(Dataset entries)
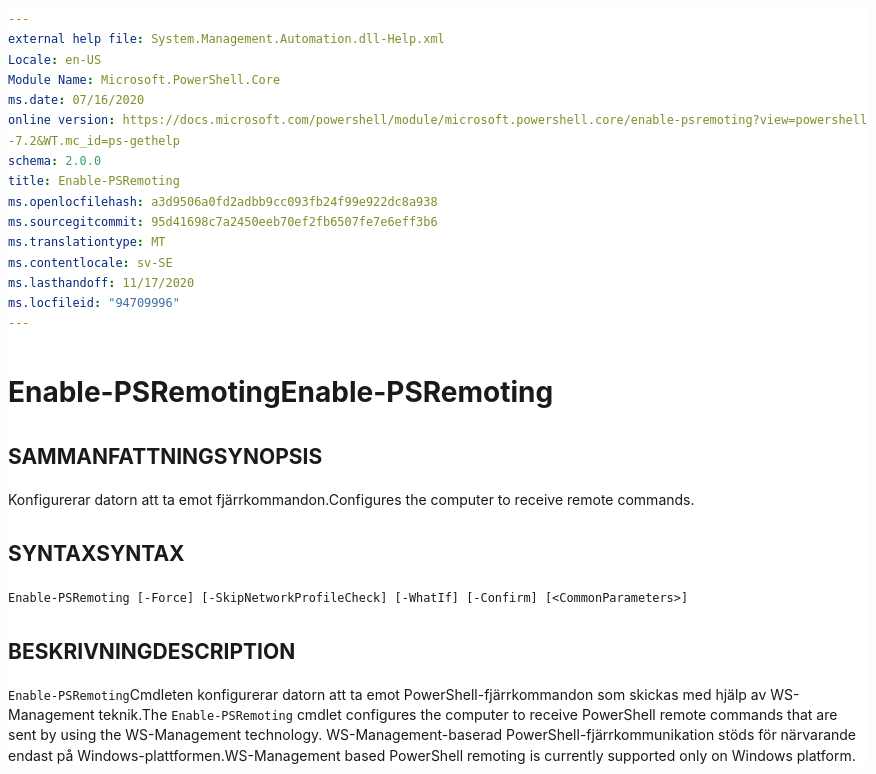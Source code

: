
 ```yaml
---
external help file: System.Management.Automation.dll-Help.xml
Locale: en-US
Module Name: Microsoft.PowerShell.Core
ms.date: 07/16/2020
online version: https://docs.microsoft.com/powershell/module/microsoft.powershell.core/enable-psremoting?view=powershell-7.2&WT.mc_id=ps-gethelp
schema: 2.0.0
title: Enable-PSRemoting
ms.openlocfilehash: a3d9506a0fd2adbb9cc093fb24f99e922dc8a938
ms.sourcegitcommit: 95d41698c7a2450eeb70ef2fb6507fe7e6eff3b6
ms.translationtype: MT
ms.contentlocale: sv-SE
ms.lasthandoff: 11/17/2020
ms.locfileid: "94709996"
---
```

# <span data-ttu-id="e2872-102">Enable-PSRemoting</span><span class="sxs-lookup"><span data-stu-id="e2872-102">Enable-PSRemoting</span></span>

## <span data-ttu-id="e2872-103">SAMMANFATTNING</span><span class="sxs-lookup"><span data-stu-id="e2872-103">SYNOPSIS</span></span>
<span data-ttu-id="e2872-104">Konfigurerar datorn att ta emot fjärrkommandon.</span><span class="sxs-lookup"><span data-stu-id="e2872-104">Configures the computer to receive remote commands.</span></span>

## <span data-ttu-id="e2872-105">SYNTAX</span><span class="sxs-lookup"><span data-stu-id="e2872-105">SYNTAX</span></span>

```
Enable-PSRemoting [-Force] [-SkipNetworkProfileCheck] [-WhatIf] [-Confirm] [<CommonParameters>]
```

## <span data-ttu-id="e2872-106">BESKRIVNING</span><span class="sxs-lookup"><span data-stu-id="e2872-106">DESCRIPTION</span></span>

<span data-ttu-id="e2872-107">`Enable-PSRemoting`Cmdleten konfigurerar datorn att ta emot PowerShell-fjärrkommandon som skickas med hjälp av WS-Management teknik.</span><span class="sxs-lookup"><span data-stu-id="e2872-107">The `Enable-PSRemoting` cmdlet configures the computer to receive PowerShell remote commands that are sent by using the WS-Management technology.</span></span> <span data-ttu-id="e2872-108">WS-Management-baserad PowerShell-fjärrkommunikation stöds för närvarande endast på Windows-plattformen.</span><span class="sxs-lookup"><span data-stu-id="e2872-108">WS-Management based PowerShell remoting is currently supported only on Windows platform.</span></span>
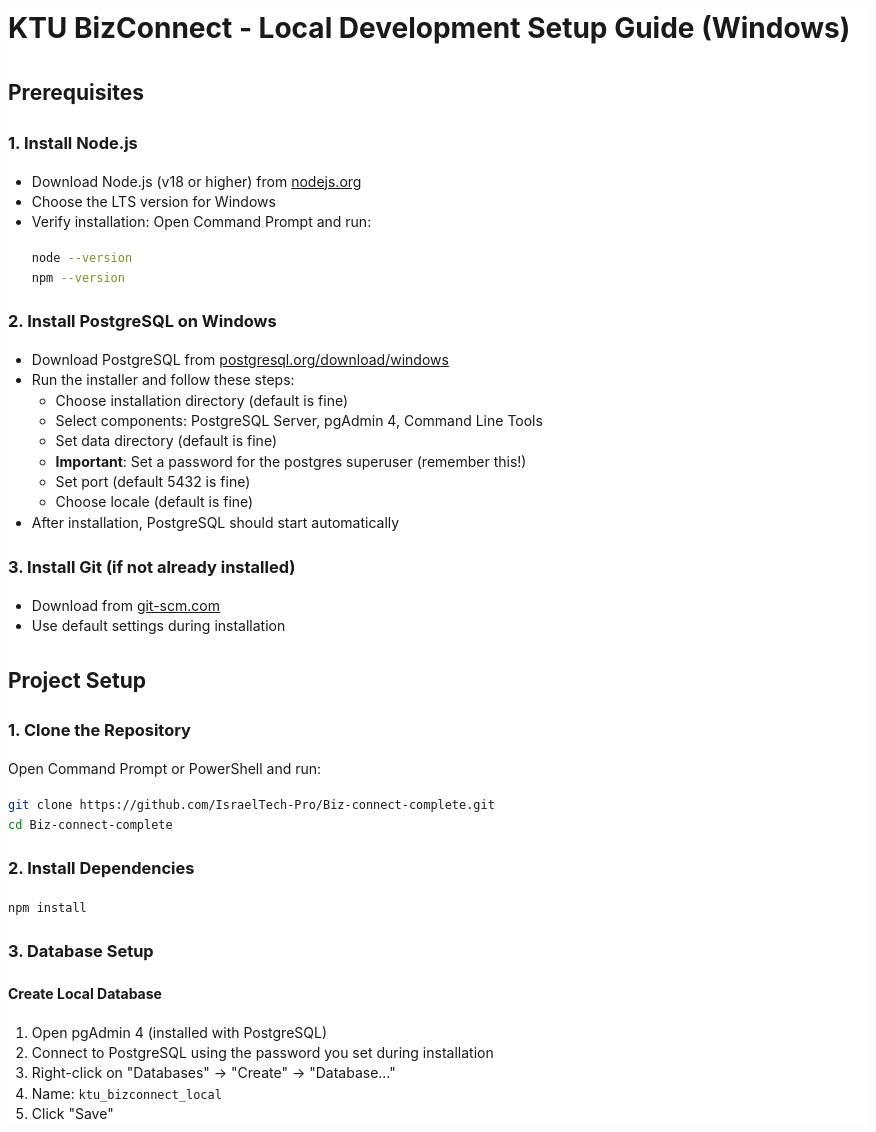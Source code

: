 # KTU BizConnect - Local Development Setup Guide (Windows)

## Prerequisites

### 1. Install Node.js
- Download Node.js (v18 or higher) from [nodejs.org](https://nodejs.org/)
- Choose the LTS version for Windows
- Verify installation: Open Command Prompt and run:
  ```bash
  node --version
  npm --version
  ```

### 2. Install PostgreSQL on Windows
- Download PostgreSQL from [postgresql.org/download/windows](https://www.postgresql.org/download/windows/)
- Run the installer and follow these steps:
  - Choose installation directory (default is fine)
  - Select components: PostgreSQL Server, pgAdmin 4, Command Line Tools
  - Set data directory (default is fine)
  - **Important**: Set a password for the postgres superuser (remember this!)
  - Set port (default 5432 is fine)
  - Choose locale (default is fine)
- After installation, PostgreSQL should start automatically

### 3. Install Git (if not already installed)
- Download from [git-scm.com](https://git-scm.com/download/win)
- Use default settings during installation

## Project Setup

### 1. Clone the Repository
Open Command Prompt or PowerShell and run:
```bash
git clone https://github.com/IsraelTech-Pro/Biz-connect-complete.git
cd Biz-connect-complete
```

### 2. Install Dependencies
```bash
npm install
```

### 3. Database Setup

#### Create Local Database
1. Open pgAdmin 4 (installed with PostgreSQL)
2. Connect to PostgreSQL using the password you set during installation
3. Right-click on "Databases" → "Create" → "Database..."
4. Name: `ktu_bizconnect_local`
5. Click "Save"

#### [What this task involves]
Filter by the word "Management": copy every line of the data that holds it.

#### [Output for this exercise]
external help file: System.Management.Automation.dll-Help.xml
<span data-ttu-id="e2872-107">`Enable-PSRemoting`Cmdleten konfigurerar datorn att ta emot PowerShell-fjärrkommandon som skickas med hjälp av WS-Management teknik.</span><span class="sxs-lookup"><span data-stu-id="e2872-107">The `Enable-PSRemoting` cmdlet configures the computer to receive PowerShell remote commands that are sent by using the WS-Management technology.</span></span> <span data-ttu-id="e2872-108">WS-Management-baserad PowerShell-fjärrkommunikation stöds för närvarande endast på Windows-plattformen.</span><span class="sxs-lookup"><span data-stu-id="e2872-108">WS-Management based PowerShell remoting is currently supported only on Windows platform.</span></span>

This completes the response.